## WORK TO COMPLETE
Copy out all of the records, exactly as they appear.

## THE RECORDS
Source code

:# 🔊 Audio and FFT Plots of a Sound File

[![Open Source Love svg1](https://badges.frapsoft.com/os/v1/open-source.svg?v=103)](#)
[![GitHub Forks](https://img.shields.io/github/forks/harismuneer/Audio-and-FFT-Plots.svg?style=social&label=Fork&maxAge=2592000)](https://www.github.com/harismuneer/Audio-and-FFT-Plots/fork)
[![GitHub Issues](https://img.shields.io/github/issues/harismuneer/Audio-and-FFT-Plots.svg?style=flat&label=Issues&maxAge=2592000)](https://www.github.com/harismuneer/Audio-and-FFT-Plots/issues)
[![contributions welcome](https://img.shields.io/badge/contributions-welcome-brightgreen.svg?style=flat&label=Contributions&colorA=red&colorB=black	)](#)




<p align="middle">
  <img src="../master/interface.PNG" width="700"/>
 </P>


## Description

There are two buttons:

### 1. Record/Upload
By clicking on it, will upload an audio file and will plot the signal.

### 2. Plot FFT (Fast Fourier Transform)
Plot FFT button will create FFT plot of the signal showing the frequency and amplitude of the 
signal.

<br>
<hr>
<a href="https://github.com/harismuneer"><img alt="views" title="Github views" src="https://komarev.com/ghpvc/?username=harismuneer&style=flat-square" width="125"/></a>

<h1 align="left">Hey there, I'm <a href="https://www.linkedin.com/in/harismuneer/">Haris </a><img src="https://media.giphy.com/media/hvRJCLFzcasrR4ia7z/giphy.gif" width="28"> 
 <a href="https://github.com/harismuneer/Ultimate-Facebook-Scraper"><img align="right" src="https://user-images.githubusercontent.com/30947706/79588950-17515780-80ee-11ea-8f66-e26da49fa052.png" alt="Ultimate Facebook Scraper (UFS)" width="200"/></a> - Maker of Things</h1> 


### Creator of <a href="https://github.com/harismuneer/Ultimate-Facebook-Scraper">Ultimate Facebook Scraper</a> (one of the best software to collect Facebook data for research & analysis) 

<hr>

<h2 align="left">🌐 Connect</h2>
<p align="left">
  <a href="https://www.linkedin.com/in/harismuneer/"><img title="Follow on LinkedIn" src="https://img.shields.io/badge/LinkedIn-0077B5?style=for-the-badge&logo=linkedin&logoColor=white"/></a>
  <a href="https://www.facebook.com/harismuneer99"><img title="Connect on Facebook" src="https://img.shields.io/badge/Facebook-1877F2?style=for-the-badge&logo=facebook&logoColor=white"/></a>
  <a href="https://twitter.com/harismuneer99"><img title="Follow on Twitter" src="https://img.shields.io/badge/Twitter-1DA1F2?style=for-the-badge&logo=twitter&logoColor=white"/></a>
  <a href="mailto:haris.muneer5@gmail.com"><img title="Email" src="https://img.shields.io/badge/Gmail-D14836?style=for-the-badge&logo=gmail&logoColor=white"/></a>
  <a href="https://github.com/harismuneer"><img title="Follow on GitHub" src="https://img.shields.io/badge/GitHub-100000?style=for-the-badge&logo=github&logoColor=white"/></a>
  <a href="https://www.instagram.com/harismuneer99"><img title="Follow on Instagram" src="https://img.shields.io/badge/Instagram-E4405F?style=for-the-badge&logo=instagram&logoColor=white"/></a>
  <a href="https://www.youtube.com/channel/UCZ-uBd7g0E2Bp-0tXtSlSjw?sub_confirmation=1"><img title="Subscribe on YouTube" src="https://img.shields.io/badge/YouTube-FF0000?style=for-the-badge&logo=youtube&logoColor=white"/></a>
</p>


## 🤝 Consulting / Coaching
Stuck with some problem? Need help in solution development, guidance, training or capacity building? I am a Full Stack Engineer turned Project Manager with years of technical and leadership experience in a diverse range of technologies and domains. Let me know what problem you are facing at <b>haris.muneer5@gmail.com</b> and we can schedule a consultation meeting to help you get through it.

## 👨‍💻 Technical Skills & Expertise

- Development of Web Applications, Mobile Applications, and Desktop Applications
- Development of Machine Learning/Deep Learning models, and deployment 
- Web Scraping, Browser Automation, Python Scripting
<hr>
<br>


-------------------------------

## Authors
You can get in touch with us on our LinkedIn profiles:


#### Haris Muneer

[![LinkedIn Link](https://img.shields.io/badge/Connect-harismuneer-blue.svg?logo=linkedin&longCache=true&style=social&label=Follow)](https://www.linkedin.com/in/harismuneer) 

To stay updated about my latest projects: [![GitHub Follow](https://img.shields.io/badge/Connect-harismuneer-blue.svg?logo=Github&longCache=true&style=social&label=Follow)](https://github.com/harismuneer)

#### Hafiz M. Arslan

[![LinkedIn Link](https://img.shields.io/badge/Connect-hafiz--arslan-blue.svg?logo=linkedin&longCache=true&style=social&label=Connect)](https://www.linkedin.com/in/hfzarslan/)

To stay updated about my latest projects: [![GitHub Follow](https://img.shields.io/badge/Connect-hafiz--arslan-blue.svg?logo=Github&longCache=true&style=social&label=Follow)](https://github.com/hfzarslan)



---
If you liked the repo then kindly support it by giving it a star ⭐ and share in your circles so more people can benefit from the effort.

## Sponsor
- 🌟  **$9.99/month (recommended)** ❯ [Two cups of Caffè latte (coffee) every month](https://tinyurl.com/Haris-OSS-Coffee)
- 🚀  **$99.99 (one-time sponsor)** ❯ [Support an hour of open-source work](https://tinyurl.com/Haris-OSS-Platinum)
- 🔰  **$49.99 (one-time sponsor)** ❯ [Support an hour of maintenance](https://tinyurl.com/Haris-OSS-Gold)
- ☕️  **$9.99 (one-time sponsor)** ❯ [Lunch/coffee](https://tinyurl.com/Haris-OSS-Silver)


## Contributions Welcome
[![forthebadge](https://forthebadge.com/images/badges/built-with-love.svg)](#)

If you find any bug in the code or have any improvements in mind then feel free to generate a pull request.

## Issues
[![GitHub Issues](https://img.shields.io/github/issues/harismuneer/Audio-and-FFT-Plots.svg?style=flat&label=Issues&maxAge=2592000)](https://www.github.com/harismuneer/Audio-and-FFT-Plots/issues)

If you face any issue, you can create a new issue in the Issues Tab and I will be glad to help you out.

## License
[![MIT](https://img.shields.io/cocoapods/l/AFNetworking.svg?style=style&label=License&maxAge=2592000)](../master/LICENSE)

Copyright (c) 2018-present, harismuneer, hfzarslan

## SOLUTION TO THIS EXERCISE
Source code

:# 🔊 Audio and FFT Plots of a Sound File

[![Open Source Love svg1](https://badges.frapsoft.com/os/v1/open-source.svg?v=103)](#)
[![GitHub Forks](https://img.shields.io/github/forks/harismuneer/Audio-and-FFT-Plots.svg?style=social&label=Fork&maxAge=2592000)](https://www.github.com/harismuneer/Audio-and-FFT-Plots/fork)
[![GitHub Issues](https://img.shields.io/github/issues/harismuneer/Audio-and-FFT-Plots.svg?style=flat&label=Issues&maxAge=2592000)](https://www.github.com/harismuneer/Audio-and-FFT-Plots/issues)
[![contributions welcome](https://img.shields.io/badge/contributions-welcome-brightgreen.svg?style=flat&label=Contributions&colorA=red&colorB=black	)](#)




<p align="middle">
  <img src="../master/interface.PNG" width="700"/>
 </P>


## Description

There are two buttons:

### 1. Record/Upload
By clicking on it, will upload an audio file and will plot the signal.

### 2. Plot FFT (Fast Fourier Transform)
Plot FFT button will create FFT plot of the signal showing the frequency and amplitude of the 
signal.

<br>
<hr>
<a href="https://github.com/harismuneer"><img alt="views" title="Github views" src="https://komarev.com/ghpvc/?username=harismuneer&style=flat-square" width="125"/></a>

<h1 align="left">Hey there, I'm <a href="https://www.linkedin.com/in/harismuneer/">Haris </a><img src="https://media.giphy.com/media/hvRJCLFzcasrR4ia7z/giphy.gif" width="28"> 
 <a href="https://github.com/harismuneer/Ultimate-Facebook-Scraper"><img align="right" src="https://user-images.githubusercontent.com/30947706/79588950-17515780-80ee-11ea-8f66-e26da49fa052.png" alt="Ultimate Facebook Scraper (UFS)" width="200"/></a> - Maker of Things</h1> 


### Creator of <a href="https://github.com/harismuneer/Ultimate-Facebook-Scraper">Ultimate Facebook Scraper</a> (one of the best software to collect Facebook data for research & analysis) 

<hr>

<h2 align="left">🌐 Connect</h2>
<p align="left">
  <a href="https://www.linkedin.com/in/harismuneer/"><img title="Follow on LinkedIn" src="https://img.shields.io/badge/LinkedIn-0077B5?style=for-the-badge&logo=linkedin&logoColor=white"/></a>
  <a href="https://www.facebook.com/harismuneer99"><img title="Connect on Facebook" src="https://img.shields.io/badge/Facebook-1877F2?style=for-the-badge&logo=facebook&logoColor=white"/></a>
  <a href="https://twitter.com/harismuneer99"><img title="Follow on Twitter" src="https://img.shields.io/badge/Twitter-1DA1F2?style=for-the-badge&logo=twitter&logoColor=white"/></a>
  <a href="mailto:haris.muneer5@gmail.com"><img title="Email" src="https://img.shields.io/badge/Gmail-D14836?style=for-the-badge&logo=gmail&logoColor=white"/></a>
  <a href="https://github.com/harismuneer"><img title="Follow on GitHub" src="https://img.shields.io/badge/GitHub-100000?style=for-the-badge&logo=github&logoColor=white"/></a>
  <a href="https://www.instagram.com/harismuneer99"><img title="Follow on Instagram" src="https://img.shields.io/badge/Instagram-E4405F?style=for-the-badge&logo=instagram&logoColor=white"/></a>
  <a href="https://www.youtube.com/channel/UCZ-uBd7g0E2Bp-0tXtSlSjw?sub_confirmation=1"><img title="Subscribe on YouTube" src="https://img.shields.io/badge/YouTube-FF0000?style=for-the-badge&logo=youtube&logoColor=white"/></a>
</p>


## 🤝 Consulting / Coaching
Stuck with some problem? Need help in solution development, guidance, training or capacity building? I am a Full Stack Engineer turned Project Manager with years of technical and leadership experience in a diverse range of technologies and domains. Let me know what problem you are facing at <b>haris.muneer5@gmail.com</b> and we can schedule a consultation meeting to help you get through it.

## 👨‍💻 Technical Skills & Expertise

- Development of Web Applications, Mobile Applications, and Desktop Applications
- Development of Machine Learning/Deep Learning models, and deployment 
- Web Scraping, Browser Automation, Python Scripting
<hr>
<br>


-------------------------------

## Authors
You can get in touch with us on our LinkedIn profiles:


#### Haris Muneer

[![LinkedIn Link](https://img.shields.io/badge/Connect-harismuneer-blue.svg?logo=linkedin&longCache=true&style=social&label=Follow)](https://www.linkedin.com/in/harismuneer) 

To stay updated about my latest projects: [![GitHub Follow](https://img.shields.io/badge/Connect-harismuneer-blue.svg?logo=Github&longCache=true&style=social&label=Follow)](https://github.com/harismuneer)

#### Hafiz M. Arslan

[![LinkedIn Link](https://img.shields.io/badge/Connect-hafiz--arslan-blue.svg?logo=linkedin&longCache=true&style=social&label=Connect)](https://www.linkedin.com/in/hfzarslan/)

To stay updated about my latest projects: [![GitHub Follow](https://img.shields.io/badge/Connect-hafiz--arslan-blue.svg?logo=Github&longCache=true&style=social&label=Follow)](https://github.com/hfzarslan)



---
If you liked the repo then kindly support it by giving it a star ⭐ and share in your circles so more people can benefit from the effort.

## Sponsor
- 🌟  **$9.99/month (recommended)** ❯ [Two cups of Caffè latte (coffee) every month](https://tinyurl.com/Haris-OSS-Coffee)
- 🚀  **$99.99 (one-time sponsor)** ❯ [Support an hour of open-source work](https://tinyurl.com/Haris-OSS-Platinum)
- 🔰  **$49.99 (one-time sponsor)** ❯ [Support an hour of maintenance](https://tinyurl.com/Haris-OSS-Gold)
- ☕️  **$9.99 (one-time sponsor)** ❯ [Lunch/coffee](https://tinyurl.com/Haris-OSS-Silver)


## Contributions Welcome
[![forthebadge](https://forthebadge.com/images/badges/built-with-love.svg)](#)

If you find any bug in the code or have any improvements in mind then feel free to generate a pull request.

## Issues
[![GitHub Issues](https://img.shields.io/github/issues/harismuneer/Audio-and-FFT-Plots.svg?style=flat&label=Issues&maxAge=2592000)](https://www.github.com/harismuneer/Audio-and-FFT-Plots/issues)

If you face any issue, you can create a new issue in the Issues Tab and I will be glad to help you out.

## License
[![MIT](https://img.shields.io/cocoapods/l/AFNetworking.svg?style=style&label=License&maxAge=2592000)](../master/LICENSE)

Copyright (c) 2018-present, harismuneer, hfzarslan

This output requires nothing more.